Prompt
Your answer should be the lines below from the one holding "- [ ] Добавить английскую версию" through the one holding "#### SEO friendly", copied exactly and with nothing else.

▽

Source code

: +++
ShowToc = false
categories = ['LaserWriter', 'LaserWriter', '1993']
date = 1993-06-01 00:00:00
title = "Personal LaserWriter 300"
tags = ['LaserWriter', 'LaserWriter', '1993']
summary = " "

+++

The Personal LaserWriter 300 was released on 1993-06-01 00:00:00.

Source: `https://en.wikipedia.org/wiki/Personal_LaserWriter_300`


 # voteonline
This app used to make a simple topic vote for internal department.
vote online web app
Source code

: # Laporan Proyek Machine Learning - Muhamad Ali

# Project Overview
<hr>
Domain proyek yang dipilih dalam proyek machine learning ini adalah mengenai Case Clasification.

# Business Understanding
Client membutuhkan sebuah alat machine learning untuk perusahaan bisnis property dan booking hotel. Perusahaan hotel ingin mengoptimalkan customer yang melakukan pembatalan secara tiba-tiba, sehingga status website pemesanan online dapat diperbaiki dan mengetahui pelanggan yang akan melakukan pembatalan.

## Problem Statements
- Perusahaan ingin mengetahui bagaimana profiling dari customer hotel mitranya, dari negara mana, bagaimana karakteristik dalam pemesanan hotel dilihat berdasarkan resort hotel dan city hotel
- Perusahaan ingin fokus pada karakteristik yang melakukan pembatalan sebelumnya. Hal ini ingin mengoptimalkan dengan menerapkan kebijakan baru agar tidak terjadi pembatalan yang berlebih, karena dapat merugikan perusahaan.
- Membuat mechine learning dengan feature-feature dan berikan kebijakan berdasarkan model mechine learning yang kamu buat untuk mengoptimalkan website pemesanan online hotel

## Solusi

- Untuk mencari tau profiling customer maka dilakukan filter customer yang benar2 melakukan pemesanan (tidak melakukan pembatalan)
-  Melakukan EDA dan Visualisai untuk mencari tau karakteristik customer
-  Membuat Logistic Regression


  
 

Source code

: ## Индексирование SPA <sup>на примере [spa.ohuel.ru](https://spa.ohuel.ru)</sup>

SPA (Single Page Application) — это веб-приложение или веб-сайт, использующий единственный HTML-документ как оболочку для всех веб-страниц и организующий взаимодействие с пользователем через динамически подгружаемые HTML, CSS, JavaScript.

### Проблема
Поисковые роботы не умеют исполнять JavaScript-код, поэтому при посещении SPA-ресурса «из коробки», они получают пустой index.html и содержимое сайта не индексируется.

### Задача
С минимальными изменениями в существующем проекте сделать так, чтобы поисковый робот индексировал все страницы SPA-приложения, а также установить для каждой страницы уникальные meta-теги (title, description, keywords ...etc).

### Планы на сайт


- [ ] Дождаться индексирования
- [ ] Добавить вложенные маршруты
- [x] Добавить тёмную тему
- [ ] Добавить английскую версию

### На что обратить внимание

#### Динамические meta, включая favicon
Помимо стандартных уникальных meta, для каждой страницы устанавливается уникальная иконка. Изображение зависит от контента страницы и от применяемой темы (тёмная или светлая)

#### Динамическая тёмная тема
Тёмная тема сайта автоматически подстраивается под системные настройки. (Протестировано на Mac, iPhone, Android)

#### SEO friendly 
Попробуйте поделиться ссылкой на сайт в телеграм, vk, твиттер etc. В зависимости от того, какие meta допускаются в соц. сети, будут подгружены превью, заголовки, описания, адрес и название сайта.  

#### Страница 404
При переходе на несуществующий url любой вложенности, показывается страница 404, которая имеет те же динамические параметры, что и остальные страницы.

△

Response
- [ ] Добавить английскую версию

### На что обратить внимание

#### Динамические meta, включая favicon
Помимо стандартных уникальных meta, для каждой страницы устанавливается уникальная иконка. Изображение зависит от контента страницы и от применяемой темы (тёмная или светлая)

#### Динамическая тёмная тема
Тёмная тема сайта автоматически подстраивается под системные настройки. (Протестировано на Mac, iPhone, Android)

#### SEO friendly 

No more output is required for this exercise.